"We see here how dynamic the climate-ocean system is and that the response to change is not always what we would expect," said Adina Paytan of the University of California, Santa Cruz. "We need to keep this in mind when considering future climate and other anthropogenic changes, like ocean acidification, and their impact on ocean ecosystems and resources."
The researchers believe that the changing climate and expansion of ice sheets between 13 and 8 million years ago caused a drop in sea level and changes in the amount and type of weathering occurring on land, which in turn had an impact on the calcium cycle. Weathering can occur when carbon dioxide and rain in the atmosphere combine to form carbonic acid, which reacts with calcium carbonate rocks to form calcium bicarbonate. In the ocean, on the other hand, sedimentation of the mineral calcium carbonate is a massive carbon sink.

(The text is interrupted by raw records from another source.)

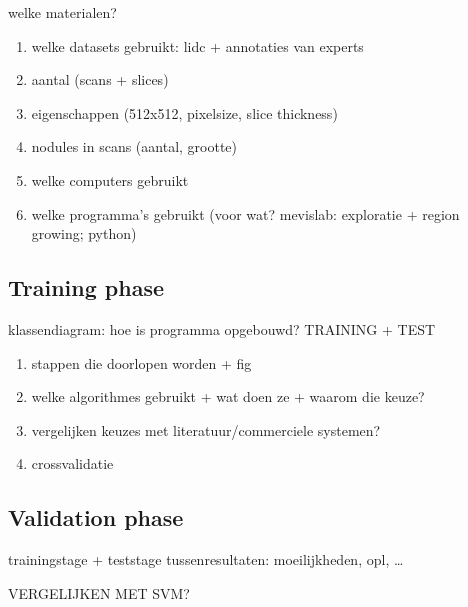 welke materialen?
\begin{enumerate}
\item welke datasets gebruikt: lidc + annotaties van experts
\item aantal (scans + slices)
\item eigenschappen (512x512, pixelsize, slice thickness)
\item nodules in scans (aantal, grootte)
\item welke computers gebruikt
\item welke programma's gebruikt (voor wat? mevislab: exploratie + region
growing; python)
\end{enumerate}

\subsection{Training phase}

klassendiagram: hoe is programma opgebouwd?
TRAINING + TEST
\begin{enumerate}
\item stappen die doorlopen worden + fig
\item welke algorithmes gebruikt + wat doen ze + waarom die keuze?
\item vergelijken keuzes met literatuur/commerciele systemen?
\item crossvalidatie
\end{enumerate}

\subsection{Validation phase}

trainingstage + teststage
tussenresultaten: moeilijkheden, opl, \ldots


VERGELIJKEN MET SVM?
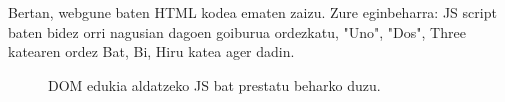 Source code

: Bertan, webgune baten HTML kodea ematen zaizu. Zure eginbeharra: JS \mbox{script} baten bidez orri nagusian dagoen goiburua ordezkatu, "Uno", "Dos", \mbox{\textquotedbl{}Three\textquotedbl{}} katearen ordez \textquotedbl{}Bat\textquotedbl{}, \textquotedbl{}Bi\textquotedbl{}, \textquotedbl{}Hiru\textquotedbl{} katea ager dadin.

\begin{figure}[ht]
	\centering
{}
\caption{DOM edukia aldatzeko JS bat prestatu beharko duzu.}
\label{fig:onload}
\end{figure} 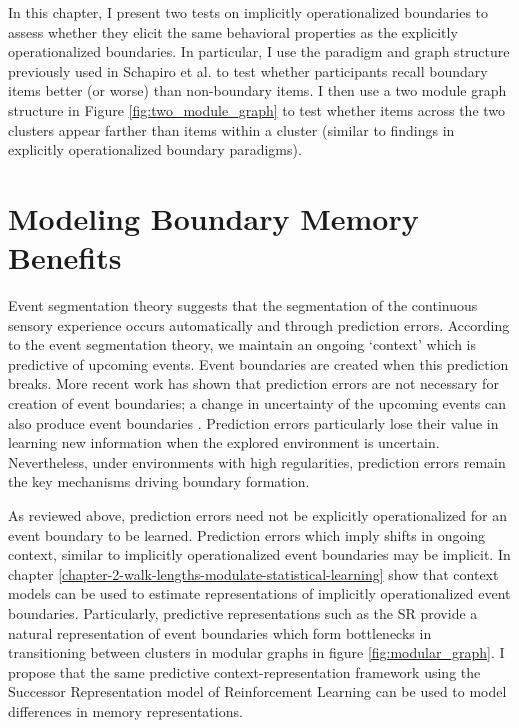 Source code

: In this chapter, I present two tests on implicitly operationalized boundaries to assess whether they elicit the same behavioral properties as the explicitly operationalized boundaries. In particular, I use the paradigm and graph structure previously used in Schapiro et al. \cite{schapiro2013neural} to test whether participants recall boundary items better (or worse) than non-boundary items. I then use a two module graph structure in Figure \ref{fig:two_module_graph} to test whether items across the two clusters appear farther than items within a cluster (similar to findings in explicitly operationalized boundary paradigms). 

\section{Modeling Boundary Memory Benefits}
Event segmentation theory suggests that the segmentation of the continuous sensory experience occurs automatically and through prediction errors\cite{zacks2007event,zacks2007eventp, swallow2009event}. According to the event segmentation theory, we maintain an ongoing `context' which is predictive of upcoming events. Event boundaries are created when this prediction breaks. More recent work has shown that prediction errors are not necessary for creation of event boundaries; a change in uncertainty of the upcoming events can also produce event boundaries \cite{shin2021structuring}. Prediction errors particularly lose their value in learning new information when the explored environment is uncertain\cite{behrens2007learning}. Nevertheless, under environments with high regularities, prediction errors remain the key mechanisms driving boundary formation. 

As reviewed above, prediction errors need not be explicitly operationalized for an event boundary to be learned. Prediction errors which imply shifts in ongoing context, similar to implicitly operationalized event boundaries may be implicit. In chapter \ref{chapter-2-walk-lengths-modulate-statistical-learning} show that context models can be used to estimate representations of implicitly operationalized event boundaries. Particularly, predictive representations such as the SR provide a natural representation of event boundaries which form bottlenecks in transitioning between clusters in modular graphs in figure \ref{fig:modular_graph}. I propose that the same predictive context-representation framework using the Successor Representation model of Reinforcement Learning \cite{dayan1993improving, momennejad2017successor, russek2017predictive, momennejad2020learning,gershman2012successor} can be used to model differences in memory representations.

Today the amount of calcium in the ocean depends on the balance between input from rivers and hydrothermal sources and removal by sedimentation and alteration of oceanic crust. The researchers believe that at the time of the changes in calcium isotope ratios, the amount of calcium ions in the ocean may have been up to twice the current value.
"We decided to reconstruct the seawater calcium isotope record because it gives an integrated view of the links between processes such as weathering and ocean circulation and the carbon cycle and climate," explained Paytan. "Specifically, we chose to look at calcium isotope ratios in the mineral barite because it is well preserved in layers of deep sea sediments which can be dated precisely to reconstruct changes in ocean chemistry over long periods of time," added Griffith.
Now the team, including colleagues from the Carnegie Institution of Washington, US Geological Survey, Yale University and Wesleyan University, plans to look at the calcium cycle during two other periods of abrupt climate change when the carbon cycle was perturbed. They'll study the Eocene-Oligocene Transition around 34 million years ago when ice sheets expanded and the Paleocene-Eocene Thermal Maximum around 55 million years ago when a rapid rise in temperature was caused by a massive release of carbon.
The researchers reported their work in Science.